▶ TASK INSTRUCTIONS
Once the line containing "- **修士論文** 「von" is found in the entries below, restate it and each following line word for word, stopping after the line containing "- **場所** University of Exeter（英国）".

========

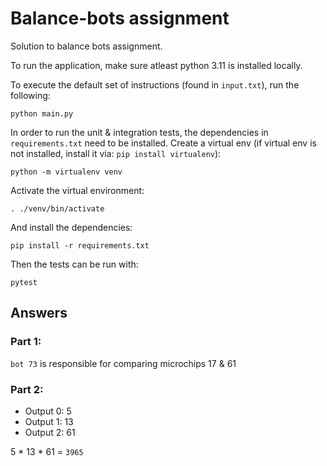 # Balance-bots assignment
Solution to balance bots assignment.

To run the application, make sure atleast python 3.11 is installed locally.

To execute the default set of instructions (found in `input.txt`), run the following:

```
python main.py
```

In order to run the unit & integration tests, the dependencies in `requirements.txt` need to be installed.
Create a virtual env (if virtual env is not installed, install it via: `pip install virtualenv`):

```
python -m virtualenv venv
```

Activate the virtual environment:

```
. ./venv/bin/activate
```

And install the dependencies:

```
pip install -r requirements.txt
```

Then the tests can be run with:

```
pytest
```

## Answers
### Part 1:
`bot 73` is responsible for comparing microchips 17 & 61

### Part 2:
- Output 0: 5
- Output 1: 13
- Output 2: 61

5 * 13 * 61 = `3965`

========

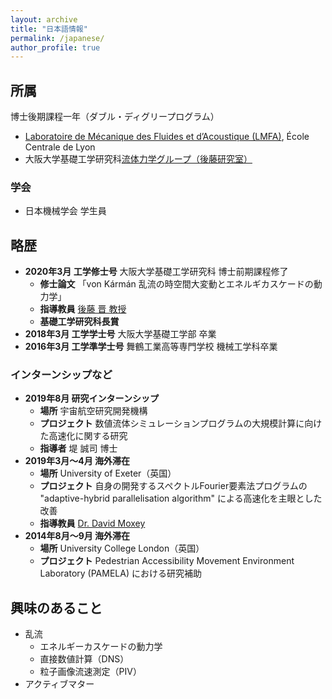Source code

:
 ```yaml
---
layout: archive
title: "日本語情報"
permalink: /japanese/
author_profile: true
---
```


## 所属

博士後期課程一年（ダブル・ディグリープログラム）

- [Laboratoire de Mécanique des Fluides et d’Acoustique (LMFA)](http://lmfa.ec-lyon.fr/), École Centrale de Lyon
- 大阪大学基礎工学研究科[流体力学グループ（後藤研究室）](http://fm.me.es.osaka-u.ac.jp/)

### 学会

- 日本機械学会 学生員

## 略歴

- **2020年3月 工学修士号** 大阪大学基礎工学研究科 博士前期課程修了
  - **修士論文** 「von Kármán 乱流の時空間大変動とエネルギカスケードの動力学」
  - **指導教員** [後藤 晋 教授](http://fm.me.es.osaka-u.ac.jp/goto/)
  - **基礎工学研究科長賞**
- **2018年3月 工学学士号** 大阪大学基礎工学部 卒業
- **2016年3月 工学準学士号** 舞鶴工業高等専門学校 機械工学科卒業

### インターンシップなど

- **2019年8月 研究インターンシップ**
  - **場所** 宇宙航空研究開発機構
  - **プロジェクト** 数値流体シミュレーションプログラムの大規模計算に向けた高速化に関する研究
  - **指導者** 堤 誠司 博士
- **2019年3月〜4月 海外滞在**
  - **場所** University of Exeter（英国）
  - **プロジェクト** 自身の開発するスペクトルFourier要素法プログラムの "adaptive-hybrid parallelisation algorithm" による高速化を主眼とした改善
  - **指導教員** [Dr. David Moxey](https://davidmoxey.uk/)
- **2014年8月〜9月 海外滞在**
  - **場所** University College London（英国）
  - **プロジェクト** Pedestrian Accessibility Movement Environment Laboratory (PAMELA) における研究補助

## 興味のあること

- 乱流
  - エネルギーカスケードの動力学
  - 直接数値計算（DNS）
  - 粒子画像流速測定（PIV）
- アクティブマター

========

▶ WRITTEN ANSWER
  - **修士論文** 「von Kármán 乱流の時空間大変動とエネルギカスケードの動力学」
  - **指導教員** [後藤 晋 教授](http://fm.me.es.osaka-u.ac.jp/goto/)
  - **基礎工学研究科長賞**
- **2018年3月 工学学士号** 大阪大学基礎工学部 卒業
- **2016年3月 工学準学士号** 舞鶴工業高等専門学校 機械工学科卒業

### インターンシップなど

- **2019年8月 研究インターンシップ**
  - **場所** 宇宙航空研究開発機構
  - **プロジェクト** 数値流体シミュレーションプログラムの大規模計算に向けた高速化に関する研究
  - **指導者** 堤 誠司 博士
- **2019年3月〜4月 海外滞在**
  - **場所** University of Exeter（英国）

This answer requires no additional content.